The people have spoken

It's funny, because not a single person said anything mean or nasty about the videos, or the endeavour – and YouTube tells me that people were watching. Not a huge audience, but I know some folk kept coming back. Sure, I got some comments on my appearance, which were meant as compliments, but that's to be expected when you put yourself out there into the kyriarchy. I got a fair number of private messages saying that people were really enjoying the videos, that I sounded great, or that I have a 'beautiful voice' – and it was nice to know that people were enjoying what I had made. After all, that's a big part of why I'd done it.

Nobody offered unsolicited advice about how to sound best because they wanted me to stay in my lane. Nobody was mean or cruel for no reason. Nobody was gross in the comments or messages. It'll probaby happen at some point, but it hasn't happened yet, so I'll chalk that up as a win.

How I feel about it 

I'm immensely proud of the Advent Calendar, and I'll probably never, ever do one again. 

It was a challenge, it was ambitious, and it was an enormous amount of work – on top of my actual full-time day job.  I must admit, about two thirds of the way through I started to get weary of the gruelling schedule I'd set myself, and I definitely had a few times where I just wanted to do anything but film another video that night – but I persevered and completed it. 
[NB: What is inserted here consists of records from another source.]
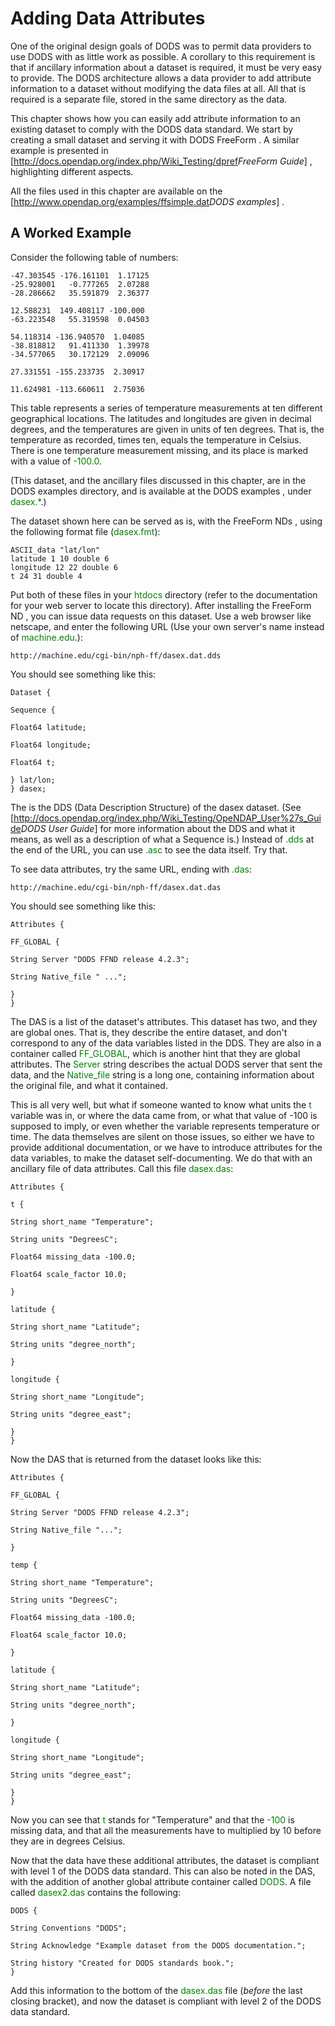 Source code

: # Adding Data Attributes

One of the original design goals of DODS was to permit data providers to
use DODS with as little work as possible. A corollary to this
requirement is that if ancillary information about a dataset is
required, it must be very easy to provide. The DODS architecture allows
a data provider to add attribute information to a dataset without
modifying the data files at all. All that is required is a separate
file, stored in the same directory as the data.

This chapter shows how you can easily add attribute information to an
existing dataset to comply with the DODS data standard. We start by
creating a small dataset and serving it with DODS FreeForm . A similar
example is presented in
\[<http://docs.opendap.org/index.php/Wiki_Testing/dpref><cite>FreeForm
Guide</cite>\] , highlighting different aspects.

All the files used in this chapter are available on the
\[<http://www.opendap.org/examples/ffsimple.dat><cite>DODS
examples</cite>\] .

## A Worked Example

Consider the following table of numbers:

    -47.303545 -176.161101  1.17125
    -25.928001   -0.777265  2.07288
    -28.286662   35.591879  2.36377

    12.588231  149.408117 -100.000
    -63.223548   55.319598  0.04503

    54.118314 -136.940570  1.04085
    -38.818812   91.411330  1.39978
    -34.577065   30.172129  2.09096

    27.331551 -155.233735  2.30917

    11.624981 -113.660611  2.75036

This table represents a series of temperature measurements at ten
different geographical locations. The latitudes and longitudes are given
in decimal degrees, and the temperatures are given in units of ten
degrees. That is, the temperature as recorded, times ten, equals the
temperature in Celsius. There is one temperature measurement missing,
and its place is marked with a value of
<font color='green'>-100.0</font>.

(This dataset, and the ancillary files discussed in this chapter, are in
the DODS examples directory, and is available at the DODS examples ,
under <font color='green'>dasex.\*</font>.)

The dataset shown here can be served as is, with the FreeForm NDs ,
using the following format file (<font color='green'>dasex.fmt</font>):

    ASCII_data "lat/lon"
    latitude 1 10 double 6
    longitude 12 22 double 6
    t 24 31 double 4

Put both of these files in your <font color='green'>htdocs</font>
directory (refer to the documentation for your web server to locate this
directory). After installing the FreeForm ND , you can issue data
requests on this dataset. Use a web browser like netscape, and enter the
following URL (Use your own server's name instead of
<font color='green'>machine.edu</font>.):

    http://machine.edu/cgi-bin/nph-ff/dasex.dat.dds

You should see something like this:

    Dataset {

    Sequence {

    Float64 latitude;

    Float64 longitude;

    Float64 t;

    } lat/lon;
    } dasex;

The is the DDS (Data Description Structure) of the dasex dataset. (See
\[<http://docs.opendap.org/index.php/Wiki_Testing/OpeNDAP_User%27s_Guide><cite>DODS
User Guide</cite>\] for more information about the DDS and what it
means, as well as a description of what a Sequence is.) Instead of
<font color='green'>.dds</font> at the end of the URL, you can use
<font color='green'>.asc</font> to see the data itself. Try that.

To see data attributes, try the same URL, ending with
<font color='green'>.das</font>:

    http://machine.edu/cgi-bin/nph-ff/dasex.dat.das

You should see something like this:

    Attributes {

    FF_GLOBAL {

    String Server "DODS FFND release 4.2.3";

    String Native_file " ...";

    }
    }

The DAS is a list of the dataset's attributes. This dataset has two, and
they are global ones. That is, they describe the entire dataset, and
don't correspond to any of the data variables listed in the DDS. They
are also in a container called <font color='green'>FF_GLOBAL</font>,
which is another hint that they are global attributes. The
<font color='green'>Server</font> string describes the actual DODS
server that sent the data, and the
<font color='green'>Native_file</font> string is a long one, containing
information about the original file, and what it contained.

This is all very well, but what if someone wanted to know what units the
<font color='green'>t</font> variable was in, or where the data came
from, or what that value of -100 is supposed to imply, or even whether
the variable represents temperature or time. The data themselves are
silent on those issues, so either we have to provide additional
documentation, or we have to introduce attributes for the data
variables, to make the dataset self-documenting. We do that with an
ancillary file of data attributes. Call this file
<font color='green'>dasex.das</font>:

    Attributes {

    t {

    String short_name "Temperature";

    String units "DegreesC";

    Float64 missing_data -100.0;

    Float64 scale_factor 10.0;

    }

    latitude {

    String short_name "Latitude";

    String units "degree_north";

    }

    longitude {

    String short_name "Longitude";

    String units "degree_east";

    }
    }

Now the DAS that is returned from the dataset looks like this:

    Attributes {

    FF_GLOBAL {

    String Server "DODS FFND release 4.2.3";

    String Native_file "...";

    }

    temp {

    String short_name "Temperature";

    String units "DegreesC";

    Float64 missing_data -100.0;

    Float64 scale_factor 10.0;

    }

    latitude {

    String short_name "Latitude";

    String units "degree_north";

    }

    longitude {

    String short_name "Longitude";

    String units "degree_east";

    }
    }

Now you can see that <font color='green'>t</font> stands for
"Temperature" and that the <font color='green'>-100</font> is missing
data, and that all the measurements have to multiplied by 10 before they
are in degrees Celsius.

Now that the data have these additional attributes, the dataset is
compliant with level 1 of the DODS data standard. This can also be noted
in the DAS, with the addition of another global attribute container
called <font color='green'>DODS</font>. A file called
<font color='green'>dasex2.das</font> contains the following:

    DODS {

    String Conventions "DODS";

    String Acknowledge "Example dataset from the DODS documentation.";

    String history "Created for DODS standards book.";
    }

Add this information to the bottom of the
<font color='green'>dasex.das</font> file (*before* the last closing
bracket), and now the dataset is compliant with level 2 of the DODS data
standard.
I learned a lot about myself. I learned that seemingly I have very good relative pitch. I learned that radical acceptance can work. I feel more comfortable in front of a camera than I ever have in my life, and I can do things now that I wouldn't have had the first clue about just a few short months ago. I can see myself becoming more comfortable in front of the camera as the videos go on - I can literally see my progress. It’s lovely to see that I’m still learning.
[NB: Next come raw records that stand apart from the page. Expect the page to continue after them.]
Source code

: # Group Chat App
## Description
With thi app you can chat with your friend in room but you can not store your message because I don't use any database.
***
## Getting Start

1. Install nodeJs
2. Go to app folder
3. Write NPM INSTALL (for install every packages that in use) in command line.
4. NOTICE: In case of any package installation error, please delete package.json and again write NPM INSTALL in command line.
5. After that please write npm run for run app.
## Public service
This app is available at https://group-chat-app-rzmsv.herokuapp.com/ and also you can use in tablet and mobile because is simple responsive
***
I still don't love the disconnect between how I feel about my appearance In Here versus Out There, but all those lines are mine, and mine alone. If nothing else, it's a reminder that when I’m fit (i.e. not now) I look better and feel better about my shell, so it’s encouragement to get back on the fitness wagon harder than ever before. Now I’m over the second cold in a couple of months, I intend to do just that.

Conclusions on the Advent Calendar:

It hasn't killed my desire to perform, quite the opposite. The Advent Calendar has reinforced that I'm capable of powering through and making something people enjoy, even if I don't feel so good about it. Heck, it's all about perception, and the sheer number of times I furrowed my brow while editing and my husband looked over my shoulder and said, 'That looks and sounds AWESOME!' goes to show that people can get different things from the same stimuli.

I like making videos. I like singing. I like the doing of the process and the seeing of the results. So I'm going to keep on with it.

I've been absolutely exhausted since starting back to work after Christmas, not in great shape, and (in the last week) really ill off work. But thankfuly I'm recovered and my voice has returned, so I plan to celebrate her by recording a video cover and putting it up very soon!  It'll be the first of many – hopefully on a weekly basis from now on. Wish me luck. 

At some point later this year, you'll get to hear some of my songs, but I can’t share them yet. I've put a plan in place for some big progress in 2019, and I know it's going to be absolutely wonderful. I can't wait to share it with you. 

Keep dreaming and learning. You have no idea yet what you are capable of.